Oldenburg. Das Phänomen ist bekannt: Bilder, die auf dem Kopf stehen - oder zumindest so erscheinen. Es gibt Bilder, die seitlich gekippt wurden, Bilder, die nur von oben oder unten zu sehen sind. Bilder, die rotieren oder gar nur von hinten zu betrachten sind. Zum Wechsel der Perspektive kommt noch die Möglichkeit einer Umkehr der Helligkeitswerte: von Hell in Dunkel, von Dunkel in Hell, Negativ in Positiv.
Mit solchen Phänomenen befasst sich Prof. Dr.
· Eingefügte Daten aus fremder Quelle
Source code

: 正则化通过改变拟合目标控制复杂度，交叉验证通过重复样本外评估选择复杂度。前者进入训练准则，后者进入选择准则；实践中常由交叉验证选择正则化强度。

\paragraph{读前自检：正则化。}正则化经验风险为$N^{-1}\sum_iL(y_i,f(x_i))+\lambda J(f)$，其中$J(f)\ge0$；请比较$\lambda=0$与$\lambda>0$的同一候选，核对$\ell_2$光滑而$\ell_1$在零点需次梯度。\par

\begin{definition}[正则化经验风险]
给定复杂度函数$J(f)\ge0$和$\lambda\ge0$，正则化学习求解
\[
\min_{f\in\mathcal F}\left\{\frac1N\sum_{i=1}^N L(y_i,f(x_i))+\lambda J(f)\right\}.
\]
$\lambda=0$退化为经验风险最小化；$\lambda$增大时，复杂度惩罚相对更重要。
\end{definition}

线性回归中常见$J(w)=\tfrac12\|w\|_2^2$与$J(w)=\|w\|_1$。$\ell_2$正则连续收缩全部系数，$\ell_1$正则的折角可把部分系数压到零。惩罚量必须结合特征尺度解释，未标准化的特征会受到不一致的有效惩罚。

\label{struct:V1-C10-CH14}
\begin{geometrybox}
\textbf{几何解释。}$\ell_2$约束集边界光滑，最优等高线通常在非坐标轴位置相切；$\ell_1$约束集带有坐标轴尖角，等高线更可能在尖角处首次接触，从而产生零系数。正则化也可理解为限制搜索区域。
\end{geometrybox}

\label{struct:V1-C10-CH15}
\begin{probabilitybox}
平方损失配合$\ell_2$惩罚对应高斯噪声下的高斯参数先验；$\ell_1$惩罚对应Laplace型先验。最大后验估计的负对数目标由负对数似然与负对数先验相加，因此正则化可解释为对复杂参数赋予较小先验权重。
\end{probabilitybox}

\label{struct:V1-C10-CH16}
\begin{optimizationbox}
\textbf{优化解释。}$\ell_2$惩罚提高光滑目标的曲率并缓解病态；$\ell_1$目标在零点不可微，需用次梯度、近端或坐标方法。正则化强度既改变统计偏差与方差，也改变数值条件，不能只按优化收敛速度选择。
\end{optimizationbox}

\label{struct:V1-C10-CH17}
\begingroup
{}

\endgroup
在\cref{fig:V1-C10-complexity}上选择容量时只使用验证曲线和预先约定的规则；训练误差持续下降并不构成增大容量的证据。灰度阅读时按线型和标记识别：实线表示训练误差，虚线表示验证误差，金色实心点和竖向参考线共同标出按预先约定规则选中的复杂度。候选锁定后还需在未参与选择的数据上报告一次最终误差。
Peter Springer, Hochschullehrer für Theorie und Geschichte der Bildenden Kunst an der Universität Oldenburg, in seinem neuen Buch*. Angelegt ist es als Sammlung kurzer, leicht lesbarer Essays, die den Bogen von der Antike bis in die Gegenwart spannen. Das Material umfasst Bilder von Künstlern wie Rodin, Malewitsch, Léger, Klee, Dali, Max Ernst, Pollock, Chagall, Duchamp, Rauschenberg, Warhol, Nauman, Polke, und Baselitz. Auch Bilder aus Werbung und Publizistik, Plastiken und Architekturbeispiele werden berücksichtigt.
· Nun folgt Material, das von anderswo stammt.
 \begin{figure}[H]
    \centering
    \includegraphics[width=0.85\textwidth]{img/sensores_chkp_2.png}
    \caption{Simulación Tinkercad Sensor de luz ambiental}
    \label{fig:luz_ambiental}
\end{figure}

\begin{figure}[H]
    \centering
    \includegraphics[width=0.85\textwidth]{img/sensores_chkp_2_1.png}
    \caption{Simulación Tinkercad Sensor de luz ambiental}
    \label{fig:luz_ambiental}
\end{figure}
Das lästige oder lustige, ärgerliche oder überraschende Phänomen des verkehrten Bildes erweist sich, so Springer, bei näherer Betrachtung als Spitze eines Eisbergs. Die Kunstgeschichte kenne neben zahllosen versehentlichen Verkehrungen Inversionen von Bildern, die beabsichtigt sind und als bildnerische Strategie eingesetzt werden. Während sie früher eher seltene Bekundungen einer Be- oder Entwertung darstellten, seien sie heute ein geläufiger Ausdruck freier und befreiender Handhabung von Bildern.
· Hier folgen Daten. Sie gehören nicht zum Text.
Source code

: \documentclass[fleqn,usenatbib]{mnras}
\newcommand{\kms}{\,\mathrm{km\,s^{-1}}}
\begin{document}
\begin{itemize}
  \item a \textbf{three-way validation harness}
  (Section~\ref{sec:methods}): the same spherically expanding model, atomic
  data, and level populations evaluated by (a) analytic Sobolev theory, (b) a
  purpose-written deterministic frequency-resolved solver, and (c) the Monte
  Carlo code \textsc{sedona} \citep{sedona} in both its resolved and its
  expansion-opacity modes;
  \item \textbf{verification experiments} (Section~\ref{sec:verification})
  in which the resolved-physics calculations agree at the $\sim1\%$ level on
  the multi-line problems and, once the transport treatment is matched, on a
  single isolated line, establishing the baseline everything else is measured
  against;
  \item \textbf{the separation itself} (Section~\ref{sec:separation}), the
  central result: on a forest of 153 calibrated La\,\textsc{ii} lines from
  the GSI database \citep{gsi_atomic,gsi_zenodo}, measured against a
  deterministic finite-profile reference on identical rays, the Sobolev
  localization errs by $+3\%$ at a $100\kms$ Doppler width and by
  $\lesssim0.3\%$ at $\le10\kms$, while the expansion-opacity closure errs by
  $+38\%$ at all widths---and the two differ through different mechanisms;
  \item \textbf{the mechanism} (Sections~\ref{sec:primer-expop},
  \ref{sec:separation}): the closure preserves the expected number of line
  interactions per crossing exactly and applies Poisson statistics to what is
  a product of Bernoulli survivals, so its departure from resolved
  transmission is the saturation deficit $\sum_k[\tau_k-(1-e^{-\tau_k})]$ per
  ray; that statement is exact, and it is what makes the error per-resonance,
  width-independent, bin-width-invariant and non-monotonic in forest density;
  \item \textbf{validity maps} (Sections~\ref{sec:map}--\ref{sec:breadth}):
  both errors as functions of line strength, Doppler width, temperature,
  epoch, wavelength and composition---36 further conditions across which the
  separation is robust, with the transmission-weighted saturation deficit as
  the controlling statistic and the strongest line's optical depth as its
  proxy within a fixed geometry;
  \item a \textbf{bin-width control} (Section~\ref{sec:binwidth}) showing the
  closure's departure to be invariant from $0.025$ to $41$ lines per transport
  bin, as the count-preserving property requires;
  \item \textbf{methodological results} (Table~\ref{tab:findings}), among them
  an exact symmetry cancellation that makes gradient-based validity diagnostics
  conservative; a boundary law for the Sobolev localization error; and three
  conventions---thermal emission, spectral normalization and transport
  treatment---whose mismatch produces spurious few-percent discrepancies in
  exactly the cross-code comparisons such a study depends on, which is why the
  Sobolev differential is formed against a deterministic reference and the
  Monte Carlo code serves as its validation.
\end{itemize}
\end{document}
Es gehe nicht um das Verhältnis von Rechts und Links im Bild und auch nicht um das Thema der verkehrten Welt, obwohl beide mit hineinspielten. Während das eine unter wahrnehmungspsychologischen und das andere unter moralischen oder didaktischen Gesichtspunkten Gegenstand zahlreicher Untersuchungen sei, wäre das verkehrte Bild in seiner vermeintlichen Beiläufigkeit erstaunlich selten reflektiert worden. Und das, obwohl es ein breites Spektrum von Manipulationsmöglichkeiten, von Fälschung und Verfälschung bereithalte. Nicht zufällig schillere der Wortsinn von „verkehrt" zwischen „umdrehen“ und „falsch“. Diese doppelte Bedeutung spiele auf den wichtigen Zusammenhang von umgedrehten Bildern und ihrer Wertung an.

Der Autor: Prof. Dr. Peter Springer (Jg. 1944), Professor für Theorie und Geschichte der Bildenden Kunst an der Universität Oldenburg, 1994/95 Member am Institute for Advanced Study in Princeton, zahlreiche Publikationen zur Kunstgeschichte des Mittelalters und des 19./20. Jahrhunderts. Wichtige Buch-Publikationen: Corpus Bronzegeräte des Mittelalters, Bd. 3, (1981); Schinkels Schloßbrücke in Berlin (1981); Das Kölner Dommosaik (1991); Hand and Head. Ernst Ludwig Kirchner's Self-Portrait as Soldier (Berkeley 2002).

Rezensionsexemplare können direkt beim Verlag angefordert werden: Aschenbeck & Holstein, Jahnstr. 37, 27753 Delmenhorst, Tel. 04221/987531, E-Mail:
*Peter Springer, Das verkehrte Bild - Inversion als bildnerische Strategie, Verlag Aschenbeck & Holstein Delmenhorst u. Berlin 2004, 408 Seiten mit 358 Abb. (sw), 29,80 €

Bildunterschriften:
1. Mit der zunehmenden Verselbständigung der malerischen Mittel seit dem 19. Jahrhundert geraten auch die Koordinaten der Kunstbetrachtung ins Wanken: Karikatur von 1907 aus dem Pariser „Figaro“.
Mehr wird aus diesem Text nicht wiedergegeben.